Kategaya was one of the few Ugandan ministers who always returned his unused per diem to the ministry’s treasury whenever he came back from a government sponsored trip abroad. In 2005, when he fell out with his childhood friend on account of the direction the country was politically taking, Kategaya took to vending his book. At one time I went to Kampala Club from where i would buy the book directly from him. Somehow, our brief chat went into his precarious situation. Because he was one person who never believed in primitive accumulation of wealth ( he was renting his sister’s house at the time of his death) Kategaya had been visibly ‘grassing.’ It was also around the same time when a number of his former colleagues had been convincing him to return to the ruling National Resistance Movement. He asked me what my opinion was. I frankly told him that everybody in this country knew he was Museveni’s true childhood friend. He was Resistance Officer 002 after Museveni’s RO 001. This was something very significant as it placed him in the second most high ranking NRM historicals position in the country. I told him that for him to therefore abandon ‘their project’ was going to be evidence of a serious rift which their opponents would use to dismantle the system further.

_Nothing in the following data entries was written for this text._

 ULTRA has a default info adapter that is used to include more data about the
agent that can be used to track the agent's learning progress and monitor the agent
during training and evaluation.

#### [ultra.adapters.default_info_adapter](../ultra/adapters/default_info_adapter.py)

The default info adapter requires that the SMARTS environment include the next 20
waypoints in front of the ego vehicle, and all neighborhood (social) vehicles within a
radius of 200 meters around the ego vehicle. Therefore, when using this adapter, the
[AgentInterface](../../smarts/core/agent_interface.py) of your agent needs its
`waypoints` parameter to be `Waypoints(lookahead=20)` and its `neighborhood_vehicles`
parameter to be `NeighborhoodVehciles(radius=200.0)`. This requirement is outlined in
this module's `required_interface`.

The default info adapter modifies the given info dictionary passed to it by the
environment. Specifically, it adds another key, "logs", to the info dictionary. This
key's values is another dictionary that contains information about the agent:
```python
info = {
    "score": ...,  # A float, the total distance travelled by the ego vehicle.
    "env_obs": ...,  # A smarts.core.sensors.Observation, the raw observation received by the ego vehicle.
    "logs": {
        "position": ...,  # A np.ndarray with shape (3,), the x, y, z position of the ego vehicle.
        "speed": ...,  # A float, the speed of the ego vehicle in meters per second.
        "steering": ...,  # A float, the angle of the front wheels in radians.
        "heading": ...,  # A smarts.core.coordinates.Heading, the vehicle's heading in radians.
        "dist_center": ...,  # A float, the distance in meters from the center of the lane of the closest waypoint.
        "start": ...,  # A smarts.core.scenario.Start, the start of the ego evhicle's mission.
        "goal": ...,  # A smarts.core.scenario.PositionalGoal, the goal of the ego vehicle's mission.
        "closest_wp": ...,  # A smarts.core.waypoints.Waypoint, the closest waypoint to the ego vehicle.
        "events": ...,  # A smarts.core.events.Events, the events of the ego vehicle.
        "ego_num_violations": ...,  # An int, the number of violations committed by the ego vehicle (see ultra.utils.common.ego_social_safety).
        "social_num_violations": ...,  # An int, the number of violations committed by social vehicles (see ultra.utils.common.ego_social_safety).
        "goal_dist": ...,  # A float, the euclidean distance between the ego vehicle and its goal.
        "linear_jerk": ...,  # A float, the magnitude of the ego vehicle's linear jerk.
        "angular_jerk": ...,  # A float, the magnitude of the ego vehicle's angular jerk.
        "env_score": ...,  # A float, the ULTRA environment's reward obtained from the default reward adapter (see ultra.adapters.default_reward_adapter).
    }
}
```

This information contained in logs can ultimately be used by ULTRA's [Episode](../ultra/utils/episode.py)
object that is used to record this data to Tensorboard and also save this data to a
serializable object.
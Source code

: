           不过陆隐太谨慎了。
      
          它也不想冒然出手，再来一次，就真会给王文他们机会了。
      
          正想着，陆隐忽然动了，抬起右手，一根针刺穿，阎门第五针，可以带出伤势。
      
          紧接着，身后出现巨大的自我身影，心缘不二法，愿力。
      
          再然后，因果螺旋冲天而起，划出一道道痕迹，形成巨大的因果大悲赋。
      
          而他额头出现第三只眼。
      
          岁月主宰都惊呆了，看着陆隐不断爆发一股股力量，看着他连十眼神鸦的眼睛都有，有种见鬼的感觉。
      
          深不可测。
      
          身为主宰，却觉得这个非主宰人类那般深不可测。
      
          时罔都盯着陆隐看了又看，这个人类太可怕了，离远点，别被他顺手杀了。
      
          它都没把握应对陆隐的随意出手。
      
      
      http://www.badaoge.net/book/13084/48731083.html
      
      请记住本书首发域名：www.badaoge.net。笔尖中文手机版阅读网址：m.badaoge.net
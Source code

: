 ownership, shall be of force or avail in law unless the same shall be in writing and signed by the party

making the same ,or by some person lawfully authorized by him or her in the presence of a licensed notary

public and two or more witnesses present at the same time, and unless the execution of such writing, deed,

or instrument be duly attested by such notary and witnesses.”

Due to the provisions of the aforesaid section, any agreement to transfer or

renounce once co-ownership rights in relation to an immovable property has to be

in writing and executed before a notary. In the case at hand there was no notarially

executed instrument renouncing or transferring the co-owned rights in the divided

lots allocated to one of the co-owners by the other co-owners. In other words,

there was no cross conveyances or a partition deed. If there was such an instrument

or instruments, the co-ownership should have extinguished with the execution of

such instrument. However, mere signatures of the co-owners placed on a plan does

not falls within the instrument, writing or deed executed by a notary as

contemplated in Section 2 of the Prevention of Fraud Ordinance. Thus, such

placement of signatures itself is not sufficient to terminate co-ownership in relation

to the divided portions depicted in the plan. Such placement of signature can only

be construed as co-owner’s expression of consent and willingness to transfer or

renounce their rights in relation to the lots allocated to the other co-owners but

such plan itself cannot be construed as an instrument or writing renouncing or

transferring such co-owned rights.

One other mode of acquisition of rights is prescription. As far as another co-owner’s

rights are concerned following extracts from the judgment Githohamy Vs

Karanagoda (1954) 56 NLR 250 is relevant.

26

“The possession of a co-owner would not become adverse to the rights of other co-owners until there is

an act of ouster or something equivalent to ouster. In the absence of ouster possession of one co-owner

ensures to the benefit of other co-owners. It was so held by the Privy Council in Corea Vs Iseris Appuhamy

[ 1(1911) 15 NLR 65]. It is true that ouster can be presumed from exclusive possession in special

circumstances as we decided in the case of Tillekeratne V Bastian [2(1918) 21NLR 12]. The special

He later asked me what my thoughts were about him returning the fold. I recall giving him what I felt was the best advice he would get from any senior journalist at the time. I told him I had noticed that very many public statements by the president regarding political prodigal sons and how he often took pride in having vanquished them was going to be Kategaya’s greatest humiliation. So i told him to be candid with his friend and tell him never to vilify him publicly. Indeed President Museveni never made a mockery of his friend’s return and by the time of his death, the president was fond of publicly revealing that it was him and Kategaya who were the sole custodians of the country’s foreign affairs. I respect Kategaya for this level of consultative decision making for I strongly feel he thought my ‘small’ advice- though from a very young man- was as critical as it was innocent. Perhaps he thought his own colleagues would selfishly not have given this kind of advice on account that he would outshine them once he returned.
Africa is fast running out of such leaders. Leaders who exhibit honesty, straightforwardness, public service, truth -telling and courage. Kategaya’s legacy will be that he bequeathed us with the need to practice clean politics and a preoccupation with empowering the population with the means to have and not to depend on handouts. At such a time when the government has decided to be seen to tackle corruption, Kategaya stands out as the winner here!
The only issue that keeps blighting some of these achievements is why their authors die outside the country as if our health system is not one to be trusted.